Transformative Autonomous Entrainment of Gait in Neurological Patients

Yoram Baram

Abstract

Background: External entrainment of gait in patients with Parkinson's disease by a constantly moving visual cue or by a rhythmic auditory cue has been proposed and extensively studied. We have found that such entrainment, having positive effects on some of the patients, also has adverse effects, such as freezing of gait, on others. Methods and findings: Closed-loop autonomous entrainment by visual or auditory feedback, generated by the patient's own movement, is found to be inherently stable, whereas open-loop external entrainment is inherently unstable. Autonomous entrainment is found to be not only dopamine rewarding, but also embedding, by learning, reward seeking behavior.
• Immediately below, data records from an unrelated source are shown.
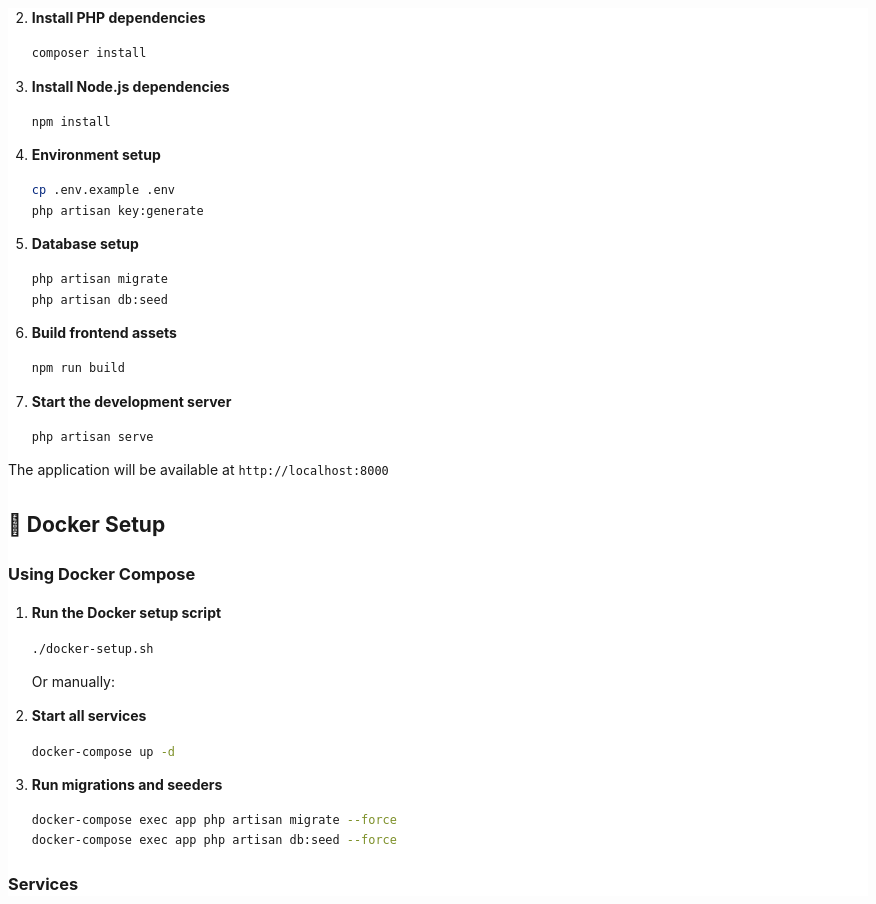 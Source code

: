 2. **Install PHP dependencies**
   ```bash
   composer install
   ```

3. **Install Node.js dependencies**
   ```bash
   npm install
   ```

4. **Environment setup**
   ```bash
   cp .env.example .env
   php artisan key:generate
   ```

5. **Database setup**
   ```bash
   php artisan migrate
   php artisan db:seed
   ```

6. **Build frontend assets**
   ```bash
   npm run build
   ```

7. **Start the development server**
   ```bash
   php artisan serve
   ```

The application will be available at `http://localhost:8000`

## 🐳 Docker Setup

### Using Docker Compose

1. **Run the Docker setup script**
   ```bash
   ./docker-setup.sh
   ```

   Or manually:

2. **Start all services**
   ```bash
   docker-compose up -d
   ```

3. **Run migrations and seeders**
   ```bash
   docker-compose exec app php artisan migrate --force
   docker-compose exec app php artisan db:seed --force
   ```

### Services
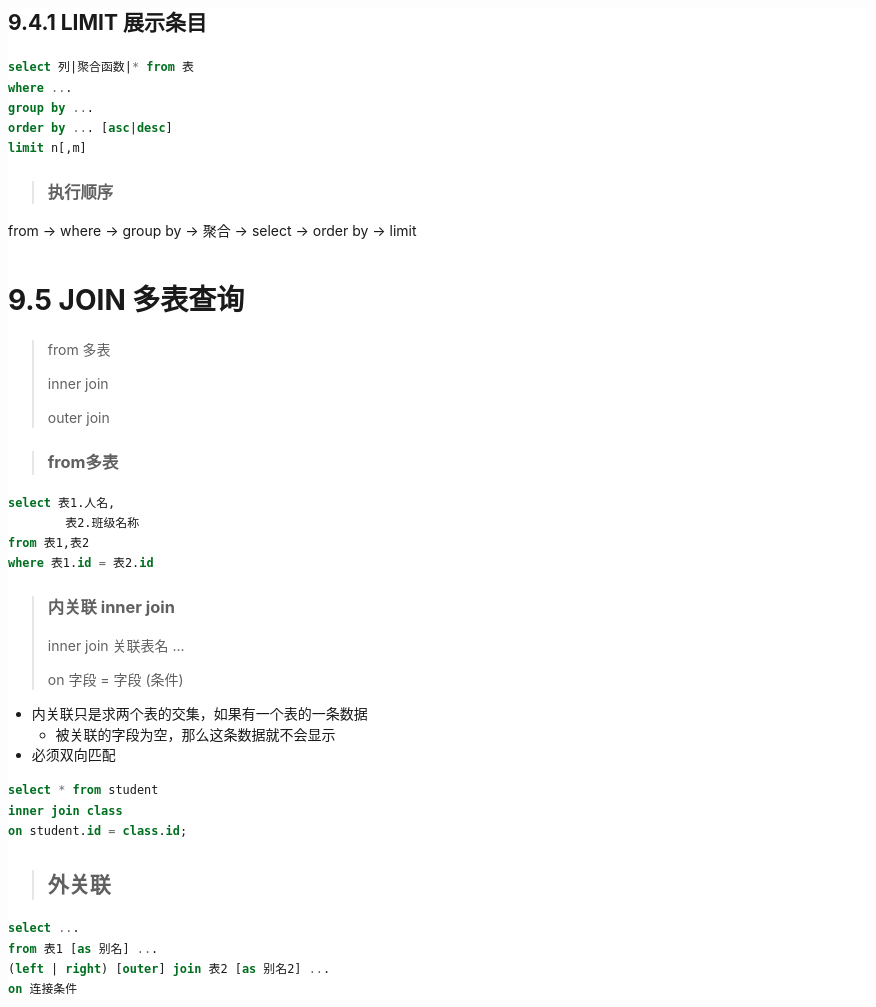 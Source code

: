 

## 9.4.1 LIMIT 展示条目

```sql
select 列|聚合函数|* from 表
where ...
group by ...
order by ... [asc|desc]
limit n[,m]
```

> ### 执行顺序

from -> where -> group by -> 聚合 -> select -> order by -> limit



# 9.5 JOIN 多表查询

> from 多表
>
> inner join
>
> outer join

> ### from多表

```sql
select 表1.人名,
		表2.班级名称 
from 表1,表2 
where 表1.id = 表2.id
```



> ### 内关联 inner join
>
> inner join 关联表名 ...
>
> on 字段 = 字段 (条件)

- 内关联只是求两个表的交集，如果有一个表的一条数据
  - 被关联的字段为空，那么这条数据就不会显示
- 必须双向匹配

```sql
select * from student
inner join class 
on student.id = class.id;
```



> ## 外关联

```sql
select ... 
from 表1 [as 别名] ... 
(left | right) [outer] join 表2 [as 别名2] ... 
on 连接条件
```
Enhanced by environmental novelty and cognitive vigilance, such behavior is found to have a more pronounced expression under higher dimensional geometric feedback. Results: Reviewed clinical studies show a considerably higher gait improvement, without adverse effects, under autonomous entrainment than under external entrainment, having adverse effects. Considerably higher improvement is produced by two-dimensional checkerboard tiles than by one-dimensional transverse lines. Gait improvement by autonomous entrainment is found to apply to a variety of neurological disorders. Conclusion: Autonomous gait entrainment and higher dimensional visual feedback produce highly pronounced gait improvement, transformative across space, time and different neurological disorders.